Alors que la France entière attend encore et toujours la dernière mouture de la stratégie climat-énergie du gouvernement, quels sont les progrès réalisés jusqu’à présent ? Depuis 2017, le Réseau Action Climat publie l’Observatoire Climat Énergie, un tableau de bord objectif et indépendant pour le suivi des objectifs nationaux.
En 2023, la France a réussi à respecter le budget carbone que fixait la dernière Stratégie nationale bas carbone (SNBC), avec un peu de marge. En particulier, le secteur des bâtiments continue de voir ses émissions baisser, sous l’effet croisé des prix de l’énergie qui sont restés élevés, mais également de la sobriété volontaire, de la montée en puissance de la rénovation performante des bâtiments et de l’électrification du chauffage.
De même, le secteur de l’industrie continue sa baisse d’émissions. Comme nous le soulignions dans notre rapport sur la décarbonation de l’industrie française, cette baisse repose encore en grande partie sur la baisse de la production, et elle ne pourra se poursuivre sereinement qu’en entamant une véritable transformation industrielle.
Dernier secteur très émetteur qui tient ses engagements, l’agriculture respecte son budget carbone à quelques tonnes près, marqué par la baisse du cheptel bovin (de manière plus ralentie que les années précédentes), mais également par la baisse notable de l’usage d’engrais azotés.
En revanche, le secteur des transports, qui n’a pas connu de grande réorientation, n’atteint pas ses objectifs. Ses émissions baissent toutefois, largement marqué par la hausse des prix des carburants, qui a incité les automobilistes à modifier leurs habitudes et réduire leurs déplacements. En revanche, si l’aviation domestique a connu une légère diminution de ses activités, notons que l’aviation internationale, non incluse dans les émissions territoriales, continue de voir ses émissions s’envoler, avec une hausse de 16% entre 2022 et 2023 !
Enfin, le secteur le plus éloigné de ses objectifs reste celui des forêts et des sols. La croissance des forêts et l’apport de matières organiques aux sols doit absorber le carbone que les autres secteurs continueront d’émettre. Cependant, les forêts ne sont pas en forme, heurtées par des sécheresses et des parasites renforcés par le réchauffement climatique.
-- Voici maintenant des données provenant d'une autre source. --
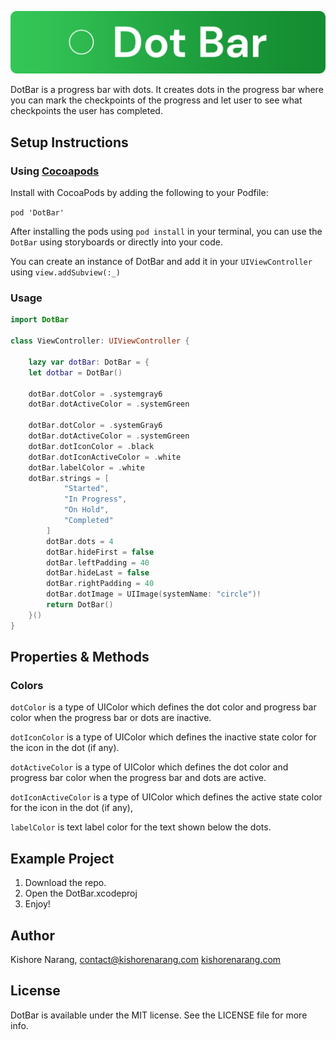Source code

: ![DotBar Header](https://raw.githubusercontent.com/narangkishore98/DotBar/main/DotBar/DotBar.docc/header.png "DotBar Header")

DotBar is a progress bar with dots. It creates dots in the progress bar where you can mark the checkpoints of the progress and let user to see what checkpoints the user has completed. 

## Setup Instructions
### Using [Cocoapods](http://cocoapods.org "Cocoapods")

Install with CocoaPods by adding the following to your Podfile:

`pod 'DotBar'`

After installing the pods using `pod install` in your terminal, you can use the `DotBar` using storyboards or directly into your code.

You can create an instance of DotBar and add it in your `UIViewController` using `view.addSubview(:_)`
### Usage
```swift
import DotBar

class ViewController: UIViewController { 

	lazy var dotBar: DotBar = {
	let dotbar = DotBar()
		
	dotBar.dotColor = .systemgray6
	dotBar.dotActiveColor = .systemGreen
		
	dotBar.dotColor = .systemGray6
	dotBar.dotActiveColor = .systemGreen
	dotBar.dotIconColor = .black
	dotBar.dotIconActiveColor = .white
	dotBar.labelColor = .white
	dotBar.strings = [
            "Started",
            "In Progress",
            "On Hold",
            "Completed"
        ]
        dotBar.dots = 4
        dotBar.hideFirst = false
        dotBar.leftPadding = 40
        dotBar.hideLast = false
        dotBar.rightPadding = 40
        dotBar.dotImage = UIImage(systemName: "circle")!
		return DotBar()
	}()
}
```
## Properties & Methods
### Colors
`dotColor` is a type of UIColor which defines the dot color and progress bar color when the progress bar or dots are inactive. 

`dotIconColor` is a type of UIColor which defines the inactive state color for the icon in the dot (if any).

`dotActiveColor` is a type of UIColor which defines the dot color and progress bar color when the progress bar and dots are active. 

`dotIconActiveColor` is a type of UIColor which defines the active state color for the icon in the dot (if any),

`labelColor` is text label color for the text shown below the dots.
## Example Project

1. Download the repo.
2. Open the DotBar.xcodeproj
3. Enjoy!

## Author
Kishore Narang, contact@kishorenarang.com
[kishorenarang.com](http://kishorenarang.com "kishorenarang.com")

## License 
DotBar is available under the MIT license. See the LICENSE file for more info. 
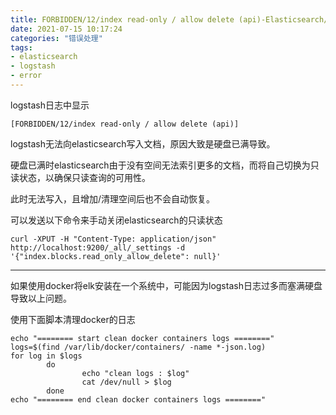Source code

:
 ```yaml
---
title: FORBIDDEN/12/index read-only / allow delete (api)-Elasticsearch/Logstash错误
date: 2021-07-15 10:17:24
categories: "错误处理"
tags: 
- elasticsearch
- logstash
- error
---
```


logstash日志中显示

`[FORBIDDEN/12/index read-only / allow delete (api)]` 

logstash无法向elasticsearch写入文档，原因大致是硬盘已满导致。

硬盘已满时elasticsearch由于没有空间无法索引更多的文档，而将自己切换为只读状态，以确保只读查询的可用性。

<!--more-->

此时无法写入，且增加/清理空间后也不会自动恢复。

可以发送以下命令来手动关闭elasticsearch的只读状态

```shell
curl -XPUT -H "Content-Type: application/json" http://localhost:9200/_all/_settings -d '{"index.blocks.read_only_allow_delete": null}'
```

------

如果使用docker将elk安装在一个系统中，可能因为logstash日志过多而塞满硬盘导致以上问题。

使用下面脚本清理docker的日志

```shell
echo "======== start clean docker containers logs ========"
logs=$(find /var/lib/docker/containers/ -name *-json.log)
for log in $logs
        do
                echo "clean logs : $log"
                cat /dev/null > $log
        done
echo "======== end clean docker containers logs ========"
```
En fin d’année, et d’après des chiffres encore à consolider, les puits de carbone français n’ont absorbé que la moitié de l’objectif, trop élevé, issu de la SNBC. Un rappel qu’il faut repenser notre politique forestière pour privilégier la durabilité des forêts plutôt que leur rentabilité, mais aussi renforcer la baisse des émissions dans les autres secteurs.
Du côté de notre énergie, le tableau est contrasté. La réduction globale de notre consommation d’énergie a permis de tenir nos objectifs de baisse de la consommation d’énergie fossiles, hormis pour les produits pétroliers où la consommation dépasse légèrement l’objectif. En revanche, la France n’atteint que cette année l’objectif de part d’énergies renouvelables qu’elle s’était fixée pour 2020, avec 22,2% de l’énergie finale brute consommée. En réalité, c’est surtout la baisse, en grande partie contrainte, des consommations qui a permis l’atteinte de nos objectifs. La sortie des énergies fossiles ne pourra être réalisée suffisamment rapidement que si la France renforce sa production d’électricité au plus vite, c’est-à-dire en accélérant sérieusement sur l’énergie éolienne et le photovoltaïque.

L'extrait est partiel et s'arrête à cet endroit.